Beberapa negara sebetulnya bersikukuh berlayar di Selat Hormuz untuk mengirim produk ekspor mereka. Namun, Korps Garda Revolusi Iran (IRGC) menegaskan negara mana pun tidak boleh membiarkan kapalnya berlayar di selat tersebut sampai situasi kembali normal.
2. AS dan Israel masih melakukan serangan terhadap Iran

Saat ini, AS dan Israel masih melakukan serangan terhadap Iran. Perang ini diprediksi bakal makin parah karena Jerman, Inggris, dan Prancis dikabarkan akan membantu AS dan Israel untuk melawan Iran.
"Kami telah sepakat untuk bekerja sama dengan AS dan sekutu di kawasan ini (Timur Tengah) untuk mengatasi masalah ini," bunyi pernyataan bersama Jerman, Inggris, dan Prancis pada Minggu (1/3/2026) dilansir France 24.
Dalam menghadapi serangan dari AS dan Israel, Iran tentu tidak tinggal diam. Mereka juga membalas serangan kedua negara tersebut melalui serangan udara. Pada Minggu kemarin, misalnya, Iran menghujani Ibu Kota Israel, Tel Aviv, dengan serangan rudal. Serangan tersebut menyebabkan banyak bangunan tempat tinggal warga hancur dan puluhan orang mengalami luka-luka.
3. Perang meluas ke negara-negara Timur Tengah lainnya

Perang antara AS, Israel, dan Iran kini telah meluas ke beberapa negara di Timur Tengah. Sebab, Iran mulai melakukan serangan ke Arab Saudi, Qatar, Kuwait, dan Uni Emirat Arab. Langkah ini dilakukan karena Iran ingin menggempur markas militer AS di negara-negara tadi.

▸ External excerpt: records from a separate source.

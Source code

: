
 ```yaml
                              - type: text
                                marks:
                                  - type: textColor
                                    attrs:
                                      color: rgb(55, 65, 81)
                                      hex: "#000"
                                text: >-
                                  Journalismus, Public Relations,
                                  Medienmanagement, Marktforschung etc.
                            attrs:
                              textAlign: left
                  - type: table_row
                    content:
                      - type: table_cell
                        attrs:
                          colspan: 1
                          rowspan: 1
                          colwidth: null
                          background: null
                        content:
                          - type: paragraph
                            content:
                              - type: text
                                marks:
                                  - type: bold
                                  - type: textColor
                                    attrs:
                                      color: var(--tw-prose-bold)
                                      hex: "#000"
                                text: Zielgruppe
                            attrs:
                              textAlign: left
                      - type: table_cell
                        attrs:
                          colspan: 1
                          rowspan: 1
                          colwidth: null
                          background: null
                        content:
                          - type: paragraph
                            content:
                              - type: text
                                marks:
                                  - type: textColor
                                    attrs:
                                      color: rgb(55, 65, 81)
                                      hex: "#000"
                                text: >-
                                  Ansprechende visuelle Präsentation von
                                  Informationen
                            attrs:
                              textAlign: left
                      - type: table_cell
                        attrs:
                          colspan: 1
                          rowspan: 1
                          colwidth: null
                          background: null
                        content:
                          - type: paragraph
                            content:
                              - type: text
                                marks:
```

“Operasi ini akan terus berlanjut tanpa henti sampai musuh dikalahkan secara telak. Semua aset AS di seluruh wilayah tersebut dianggap sebagai target yang sah bagi tentara Iran,” bunyi pernyataan resmi IRGC dilansir Al Jazeera.
Sejauh ini, sudah ada lebih dari 200 korban jiwa akibat serangan AS dan Israel di Iran. Salah satu orang yang dinyatakan tewas adalah pemimpin tertinggi Iran, Ayatollah Ali Khamenei. Khamenei tewas setelah AS dan Israel menyerang kediamannya di Ibu Kota Teheran pada Sabtu (28/2/2026) lalu.